# [Records for the exercise]

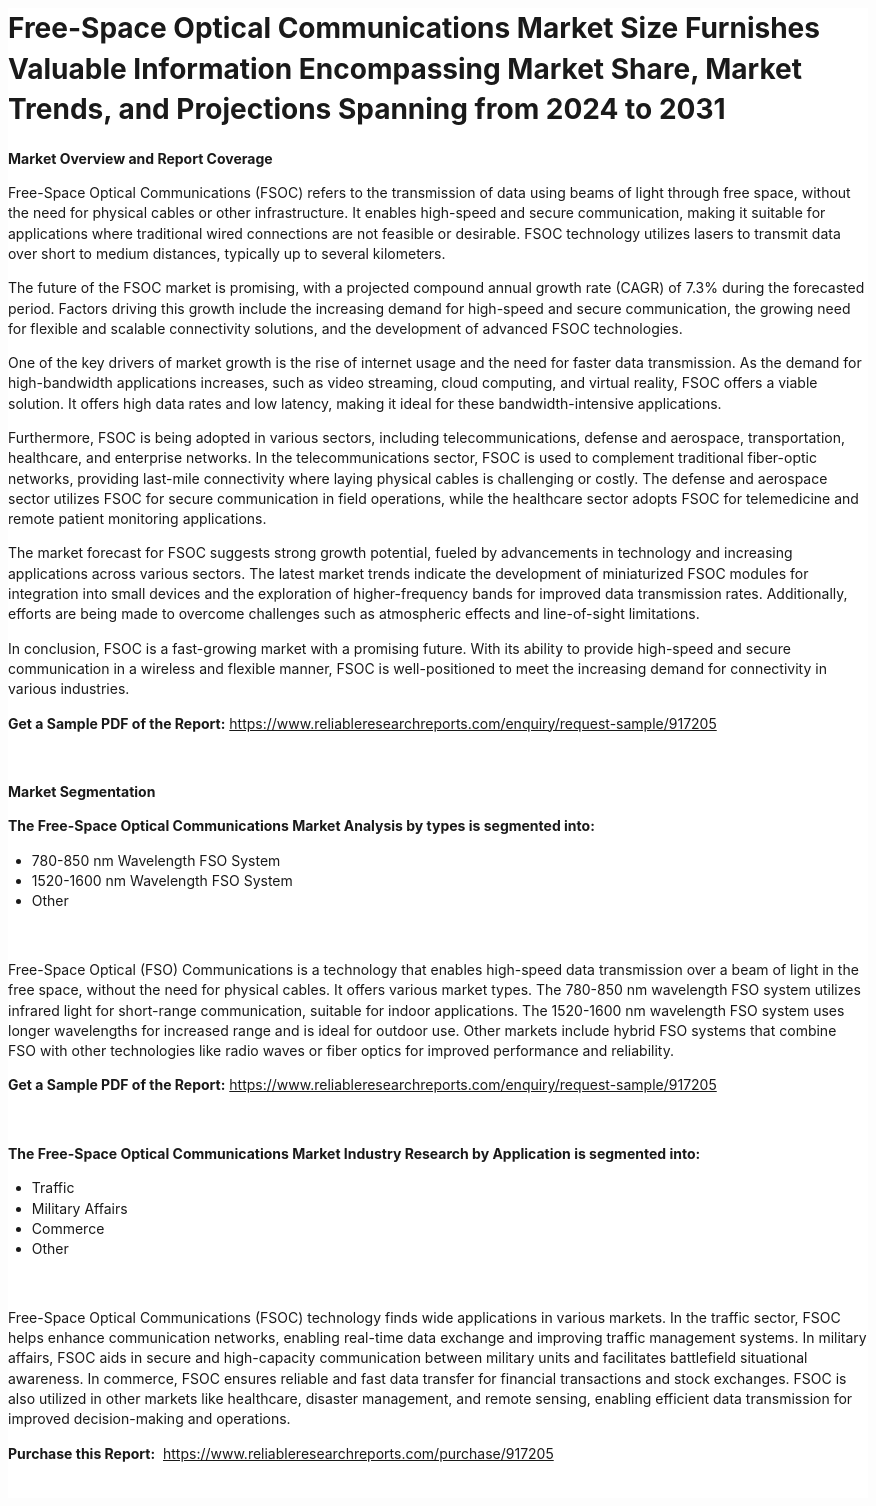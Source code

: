 <p><h1>Free-Space Optical Communications Market Size Furnishes Valuable Information Encompassing Market Share, Market Trends, and Projections Spanning from 2024 to 2031</h1></p><p><strong>Market Overview and Report Coverage</strong></p>
<p><p>Free-Space Optical Communications (FSOC) refers to the transmission of data using beams of light through free space, without the need for physical cables or other infrastructure. It enables high-speed and secure communication, making it suitable for applications where traditional wired connections are not feasible or desirable. FSOC technology utilizes lasers to transmit data over short to medium distances, typically up to several kilometers.</p><p>The future of the FSOC market is promising, with a projected compound annual growth rate (CAGR) of 7.3% during the forecasted period. Factors driving this growth include the increasing demand for high-speed and secure communication, the growing need for flexible and scalable connectivity solutions, and the development of advanced FSOC technologies.</p><p>One of the key drivers of market growth is the rise of internet usage and the need for faster data transmission. As the demand for high-bandwidth applications increases, such as video streaming, cloud computing, and virtual reality, FSOC offers a viable solution. It offers high data rates and low latency, making it ideal for these bandwidth-intensive applications.</p><p>Furthermore, FSOC is being adopted in various sectors, including telecommunications, defense and aerospace, transportation, healthcare, and enterprise networks. In the telecommunications sector, FSOC is used to complement traditional fiber-optic networks, providing last-mile connectivity where laying physical cables is challenging or costly. The defense and aerospace sector utilizes FSOC for secure communication in field operations, while the healthcare sector adopts FSOC for telemedicine and remote patient monitoring applications.</p><p>The market forecast for FSOC suggests strong growth potential, fueled by advancements in technology and increasing applications across various sectors. The latest market trends indicate the development of miniaturized FSOC modules for integration into small devices and the exploration of higher-frequency bands for improved data transmission rates. Additionally, efforts are being made to overcome challenges such as atmospheric effects and line-of-sight limitations.</p><p>In conclusion, FSOC is a fast-growing market with a promising future. With its ability to provide high-speed and secure communication in a wireless and flexible manner, FSOC is well-positioned to meet the increasing demand for connectivity in various industries.</p></p>
<p><strong>Get a Sample PDF of the Report:</strong> <a href="https://www.reliableresearchreports.com/enquiry/request-sample/917205">https://www.reliableresearchreports.com/enquiry/request-sample/917205</a></p>
<p>&nbsp;</p>
<p><strong>Market Segmentation</strong></p>
<p><strong>The Free-Space Optical Communications Market Analysis by types is segmented into:</strong></p>
<p><ul><li>780-850 nm Wavelength FSO System</li><li>1520-1600 nm Wavelength FSO System</li><li>Other</li></ul></p>
<p>&nbsp;</p>
<p><p>Free-Space Optical (FSO) Communications is a technology that enables high-speed data transmission over a beam of light in the free space, without the need for physical cables. It offers various market types. The 780-850 nm wavelength FSO system utilizes infrared light for short-range communication, suitable for indoor applications. The 1520-1600 nm wavelength FSO system uses longer wavelengths for increased range and is ideal for outdoor use. Other markets include hybrid FSO systems that combine FSO with other technologies like radio waves or fiber optics for improved performance and reliability.</p></p>
<p><strong>Get a Sample PDF of the Report:</strong>&nbsp;<a href="https://www.reliableresearchreports.com/enquiry/request-sample/917205">https://www.reliableresearchreports.com/enquiry/request-sample/917205</a></p>
<p>&nbsp;</p>
<p><strong>The Free-Space Optical Communications Market Industry Research by Application is segmented into:</strong></p>
<p><ul><li>Traffic</li><li>Military Affairs</li><li>Commerce</li><li>Other</li></ul></p>
<p>&nbsp;</p>
<p><p>Free-Space Optical Communications (FSOC) technology finds wide applications in various markets. In the traffic sector, FSOC helps enhance communication networks, enabling real-time data exchange and improving traffic management systems. In military affairs, FSOC aids in secure and high-capacity communication between military units and facilitates battlefield situational awareness. In commerce, FSOC ensures reliable and fast data transfer for financial transactions and stock exchanges. FSOC is also utilized in other markets like healthcare, disaster management, and remote sensing, enabling efficient data transmission for improved decision-making and operations.</p></p>
<p><strong>Purchase this Report:</strong>&nbsp; <a href="https://www.reliableresearchreports.com/purchase/917205">https://www.reliableresearchreports.com/purchase/917205</a></p>
<p>&nbsp;</p>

# [What you have to do]
Omitting all pictures, copy the preceding entries without any alteration.

# [Result for this exercise]
Source code

: <p><h1>Free-Space Optical Communications Market Size Furnishes Valuable Information Encompassing Market Share, Market Trends, and Projections Spanning from 2024 to 2031</h1></p><p><strong>Market Overview and Report Coverage</strong></p>
<p><p>Free-Space Optical Communications (FSOC) refers to the transmission of data using beams of light through free space, without the need for physical cables or other infrastructure. It enables high-speed and secure communication, making it suitable for applications where traditional wired connections are not feasible or desirable. FSOC technology utilizes lasers to transmit data over short to medium distances, typically up to several kilometers.</p><p>The future of the FSOC market is promising, with a projected compound annual growth rate (CAGR) of 7.3% during the forecasted period. Factors driving this growth include the increasing demand for high-speed and secure communication, the growing need for flexible and scalable connectivity solutions, and the development of advanced FSOC technologies.</p><p>One of the key drivers of market growth is the rise of internet usage and the need for faster data transmission. As the demand for high-bandwidth applications increases, such as video streaming, cloud computing, and virtual reality, FSOC offers a viable solution. It offers high data rates and low latency, making it ideal for these bandwidth-intensive applications.</p><p>Furthermore, FSOC is being adopted in various sectors, including telecommunications, defense and aerospace, transportation, healthcare, and enterprise networks. In the telecommunications sector, FSOC is used to complement traditional fiber-optic networks, providing last-mile connectivity where laying physical cables is challenging or costly. The defense and aerospace sector utilizes FSOC for secure communication in field operations, while the healthcare sector adopts FSOC for telemedicine and remote patient monitoring applications.</p><p>The market forecast for FSOC suggests strong growth potential, fueled by advancements in technology and increasing applications across various sectors. The latest market trends indicate the development of miniaturized FSOC modules for integration into small devices and the exploration of higher-frequency bands for improved data transmission rates. Additionally, efforts are being made to overcome challenges such as atmospheric effects and line-of-sight limitations.</p><p>In conclusion, FSOC is a fast-growing market with a promising future. With its ability to provide high-speed and secure communication in a wireless and flexible manner, FSOC is well-positioned to meet the increasing demand for connectivity in various industries.</p></p>
<p><strong>Get a Sample PDF of the Report:</strong> <a href="https://www.reliableresearchreports.com/enquiry/request-sample/917205">https://www.reliableresearchreports.com/enquiry/request-sample/917205</a></p>
<p>&nbsp;</p>
<p><strong>Market Segmentation</strong></p>
<p><strong>The Free-Space Optical Communications Market Analysis by types is segmented into:</strong></p>
<p><ul><li>780-850 nm Wavelength FSO System</li><li>1520-1600 nm Wavelength FSO System</li><li>Other</li></ul></p>
<p>&nbsp;</p>
<p><p>Free-Space Optical (FSO) Communications is a technology that enables high-speed data transmission over a beam of light in the free space, without the need for physical cables. It offers various market types. The 780-850 nm wavelength FSO system utilizes infrared light for short-range communication, suitable for indoor applications. The 1520-1600 nm wavelength FSO system uses longer wavelengths for increased range and is ideal for outdoor use. Other markets include hybrid FSO systems that combine FSO with other technologies like radio waves or fiber optics for improved performance and reliability.</p></p>
<p><strong>Get a Sample PDF of the Report:</strong>&nbsp;<a href="https://www.reliableresearchreports.com/enquiry/request-sample/917205">https://www.reliableresearchreports.com/enquiry/request-sample/917205</a></p>
<p>&nbsp;</p>
<p><strong>The Free-Space Optical Communications Market Industry Research by Application is segmented into:</strong></p>
<p><ul><li>Traffic</li><li>Military Affairs</li><li>Commerce</li><li>Other</li></ul></p>
<p>&nbsp;</p>
<p><p>Free-Space Optical Communications (FSOC) technology finds wide applications in various markets. In the traffic sector, FSOC helps enhance communication networks, enabling real-time data exchange and improving traffic management systems. In military affairs, FSOC aids in secure and high-capacity communication between military units and facilitates battlefield situational awareness. In commerce, FSOC ensures reliable and fast data transfer for financial transactions and stock exchanges. FSOC is also utilized in other markets like healthcare, disaster management, and remote sensing, enabling efficient data transmission for improved decision-making and operations.</p></p>
<p><strong>Purchase this Report:</strong>&nbsp; <a href="https://www.reliableresearchreports.com/purchase/917205">https://www.reliableresearchreports.com/purchase/917205</a></p>
<p>&nbsp;</p>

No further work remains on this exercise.